= Beginning of Section =

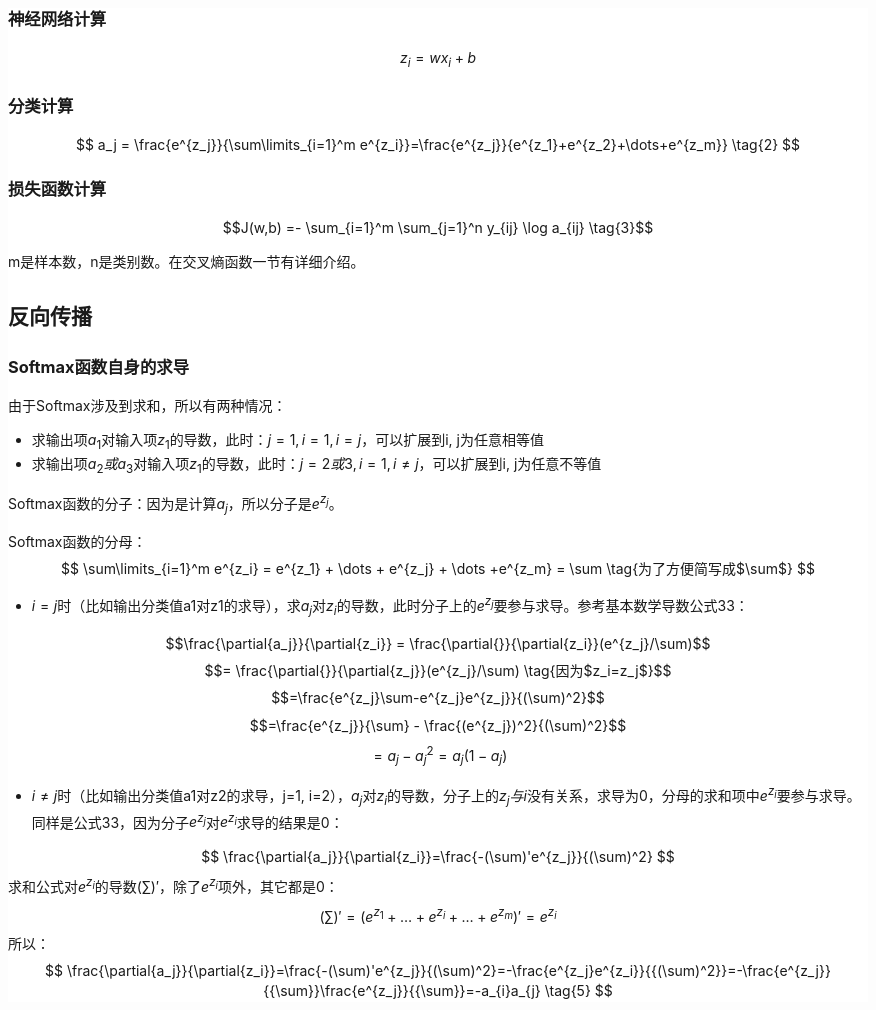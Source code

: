 ### 神经网络计算

$$
z_i = wx_i+b  \tag{1}
$$

### 分类计算

$$
a_j = \frac{e^{z_j}}{\sum\limits_{i=1}^m e^{z_i}}=\frac{e^{z_j}}{e^{z_1}+e^{z_2}+\dots+e^{z_m}} \tag{2}
$$

### 损失函数计算

$$J(w,b) =- \sum_{i=1}^m \sum_{j=1}^n y_{ij} \log a_{ij} \tag{3}$$

m是样本数，n是类别数。在交叉熵函数一节有详细介绍。

## 反向传播

### Softmax函数自身的求导

由于Softmax涉及到求和，所以有两种情况：

- 求输出项$a_1$对输入项$z_1$的导数，此时：$j=1, i=1, i=j$，可以扩展到i, j为任意相等值
- 求输出项$a_2或a_3$对输入项$z_1$的导数，此时：$j=2或3, i=1, i \neq j$，可以扩展到i, j为任意不等值

Softmax函数的分子：因为是计算$a_j$，所以分子是$e^{z_j}$。

Softmax函数的分母：
$$
\sum\limits_{i=1}^m e^{z_i} = e^{z_1} + \dots + e^{z_j} + \dots +e^{z_m} = \sum \tag{为了方便简写成$\sum$}
$$

- $i=j$时（比如输出分类值a1对z1的求导），求$a_j$对$z_i$的导数，此时分子上的$e^{z_j}$要参与求导。参考基本数学导数公式33：

$$\frac{\partial{a_j}}{\partial{z_i}} = \frac{\partial{}}{\partial{z_i}}(e^{z_j}/\sum)$$
$$= \frac{\partial{}}{\partial{z_j}}(e^{z_j}/\sum) \tag{因为$z_i=z_j$}$$
$$=\frac{e^{z_j}\sum-e^{z_j}e^{z_j}}{(\sum)^2}$$
$$=\frac{e^{z_j}}{\sum} - \frac{(e^{z_j})^2}{(\sum)^2}$$
$$= a_j-a^2_j=a_j(1-a_j) \tag{4}$$

- $i \neq j$时（比如输出分类值a1对z2的求导，j=1, i=2），$a_j$对$z_i$的导数，分子上的$z_j与i$没有关系，求导为0，分母的求和项中$e^{z_i}$要参与求导。同样是公式33，因为分子$e^{z_j}$对$e^{z_i}$求导的结果是0：

$$
\frac{\partial{a_j}}{\partial{z_i}}=\frac{-(\sum)'e^{z_j}}{(\sum)^2}
$$
求和公式对$e^{z_i}$的导数$(\sum)'$，除了$e^{z_i}$项外，其它都是0：
$$
(\sum)' = (e^{z_1} + \dots + e^{z_i} + \dots +e^{z_m})'=e^{z_i}
$$
所以：
$$
\frac{\partial{a_j}}{\partial{z_i}}=\frac{-(\sum)'e^{z_j}}{(\sum)^2}=-\frac{e^{z_j}e^{z_i}}{{(\sum)^2}}=-\frac{e^{z_j}}{{\sum}}\frac{e^{z_j}}{{\sum}}=-a_{i}a_{j} \tag{5}
$$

= End of Section =

TRY IT ▸ All lines with the word "dots" need to be copied from the data above.

WRITTEN SOLUTION ▸
a_j = \frac{e^{z_j}}{\sum\limits_{i=1}^m e^{z_i}}=\frac{e^{z_j}}{e^{z_1}+e^{z_2}+\dots+e^{z_m}} \tag{2}
\sum\limits_{i=1}^m e^{z_i} = e^{z_1} + \dots + e^{z_j} + \dots +e^{z_m} = \sum \tag{为了方便简写成$\sum$}
(\sum)' = (e^{z_1} + \dots + e^{z_i} + \dots +e^{z_m})'=e^{z_i}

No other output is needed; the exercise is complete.